Following an assistant conductor position with The Chamber Orchestra of Philadelphia, at just 36 years old, Johnson decided to advance in the orchestral world by starting her own. Having worked in Philadelphia and already a recognized name, she was able to find musicians and put together The Black Pearl Chamber Orchestra quickly.
“Just because you’re an arts organization doesn’t mean that you’re not a business. I didn’t want to start out in the business world not being able to pay people, especially as an African-American woman. I wanted to make sure on every level our organization had a stellar reputation, not just artistically but as a business,” Johnson added.
Grants, donations and proceeds from sold-out concerts helped BPCO — which has a core of 40 musicians — rise above the competition. At a time when staple century-old orchestras were cancelling seasons, closing their doors and declaring bankruptcy, BPCO gained a following, always playing highly attended concerts.
“Black Pearl was able to pay their musicians very well, on-time, and the word got out around New York, New Jersey, Philadelphia and Baltimore that Black Pearl pays well — and they have a great season. I didn’t have any problem finding the top musicians that I wanted,“ said Johnson.
“People are surprised and they ask, ‘How do you start your own orchestra?’ Just because you’re an arts organization doesn’t mean that you’re not a business.
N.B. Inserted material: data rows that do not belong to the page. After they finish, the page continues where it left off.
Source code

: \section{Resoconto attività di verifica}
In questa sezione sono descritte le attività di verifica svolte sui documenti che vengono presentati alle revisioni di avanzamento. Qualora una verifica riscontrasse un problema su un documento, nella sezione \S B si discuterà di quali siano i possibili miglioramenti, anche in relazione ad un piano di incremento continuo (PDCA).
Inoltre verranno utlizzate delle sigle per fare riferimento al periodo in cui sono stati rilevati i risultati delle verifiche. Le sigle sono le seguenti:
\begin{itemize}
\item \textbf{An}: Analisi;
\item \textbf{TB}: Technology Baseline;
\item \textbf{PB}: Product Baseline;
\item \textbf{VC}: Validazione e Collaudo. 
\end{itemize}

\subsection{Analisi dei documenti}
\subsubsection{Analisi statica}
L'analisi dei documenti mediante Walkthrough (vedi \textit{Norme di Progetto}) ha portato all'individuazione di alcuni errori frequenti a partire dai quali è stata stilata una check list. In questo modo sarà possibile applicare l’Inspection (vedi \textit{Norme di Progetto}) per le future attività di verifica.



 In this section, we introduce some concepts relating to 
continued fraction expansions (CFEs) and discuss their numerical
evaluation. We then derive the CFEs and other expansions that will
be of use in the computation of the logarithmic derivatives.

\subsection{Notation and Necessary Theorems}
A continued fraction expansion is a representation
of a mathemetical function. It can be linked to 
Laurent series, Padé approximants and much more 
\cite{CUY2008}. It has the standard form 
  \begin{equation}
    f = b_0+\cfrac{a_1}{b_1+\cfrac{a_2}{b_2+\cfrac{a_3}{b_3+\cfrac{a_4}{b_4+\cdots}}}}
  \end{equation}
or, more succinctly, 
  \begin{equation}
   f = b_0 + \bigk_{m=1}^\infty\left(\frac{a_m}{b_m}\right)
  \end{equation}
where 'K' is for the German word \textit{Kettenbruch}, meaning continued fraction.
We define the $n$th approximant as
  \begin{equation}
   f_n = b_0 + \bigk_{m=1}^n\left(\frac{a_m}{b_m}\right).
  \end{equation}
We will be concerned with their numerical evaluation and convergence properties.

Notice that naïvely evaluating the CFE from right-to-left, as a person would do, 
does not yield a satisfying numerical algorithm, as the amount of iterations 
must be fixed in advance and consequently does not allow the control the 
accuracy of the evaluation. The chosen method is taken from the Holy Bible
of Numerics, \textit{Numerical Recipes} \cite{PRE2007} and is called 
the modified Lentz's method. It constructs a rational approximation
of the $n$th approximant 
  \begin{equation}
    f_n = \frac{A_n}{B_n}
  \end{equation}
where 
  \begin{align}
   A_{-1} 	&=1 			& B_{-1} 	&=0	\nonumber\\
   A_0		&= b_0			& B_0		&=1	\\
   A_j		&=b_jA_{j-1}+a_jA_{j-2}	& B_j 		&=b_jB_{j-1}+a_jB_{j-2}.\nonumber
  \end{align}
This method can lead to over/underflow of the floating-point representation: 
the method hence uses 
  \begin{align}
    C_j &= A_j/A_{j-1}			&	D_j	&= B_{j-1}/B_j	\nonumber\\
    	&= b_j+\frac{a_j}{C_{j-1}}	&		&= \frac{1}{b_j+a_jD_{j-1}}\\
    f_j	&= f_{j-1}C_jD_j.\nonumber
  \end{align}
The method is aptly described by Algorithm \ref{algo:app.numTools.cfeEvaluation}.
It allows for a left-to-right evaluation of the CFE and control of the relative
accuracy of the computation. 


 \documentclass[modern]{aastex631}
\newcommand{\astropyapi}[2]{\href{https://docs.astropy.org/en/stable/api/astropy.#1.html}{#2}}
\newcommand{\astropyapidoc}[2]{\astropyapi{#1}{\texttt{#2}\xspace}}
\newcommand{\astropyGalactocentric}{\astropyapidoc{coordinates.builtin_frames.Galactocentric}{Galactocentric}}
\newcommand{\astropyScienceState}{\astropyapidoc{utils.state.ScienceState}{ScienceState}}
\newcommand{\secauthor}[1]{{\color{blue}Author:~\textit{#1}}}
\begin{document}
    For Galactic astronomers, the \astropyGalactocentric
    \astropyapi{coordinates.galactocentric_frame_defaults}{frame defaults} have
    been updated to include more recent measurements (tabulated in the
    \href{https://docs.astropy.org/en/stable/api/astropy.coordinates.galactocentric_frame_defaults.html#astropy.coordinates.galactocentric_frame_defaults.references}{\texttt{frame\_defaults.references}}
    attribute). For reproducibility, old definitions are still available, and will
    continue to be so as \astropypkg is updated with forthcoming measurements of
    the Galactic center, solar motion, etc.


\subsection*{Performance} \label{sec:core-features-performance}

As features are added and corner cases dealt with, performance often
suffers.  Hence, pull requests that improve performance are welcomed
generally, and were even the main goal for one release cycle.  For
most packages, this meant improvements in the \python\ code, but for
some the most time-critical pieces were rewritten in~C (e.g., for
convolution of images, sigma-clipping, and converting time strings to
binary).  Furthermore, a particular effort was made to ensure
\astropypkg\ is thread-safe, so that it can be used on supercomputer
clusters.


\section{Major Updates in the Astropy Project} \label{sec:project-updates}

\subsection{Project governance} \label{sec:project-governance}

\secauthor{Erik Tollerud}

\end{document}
Orchestras are kind of viewed in the community as institutions, because most have been around for 50-100 years.”
During Black Pearl’s inaugural season, Johnson recalls selling out in three days with no advertisements. Having to pull radio ads, the only downfall of the orchestra’s upstart was disappointing hopeful attendees. “The toughest part of running an orchestra is finding time for the artistic side. I feel guilty when I take lots of time out to study music or scores, because there’s the business side. There’s also meeting donors and grant writing,” she added.
“I’m the music director and the conductor so it’s tough to find that balance. It’s a continual struggle for arts organizations. Nothing is guaranteed in the arts world and that’s what people need to understand.”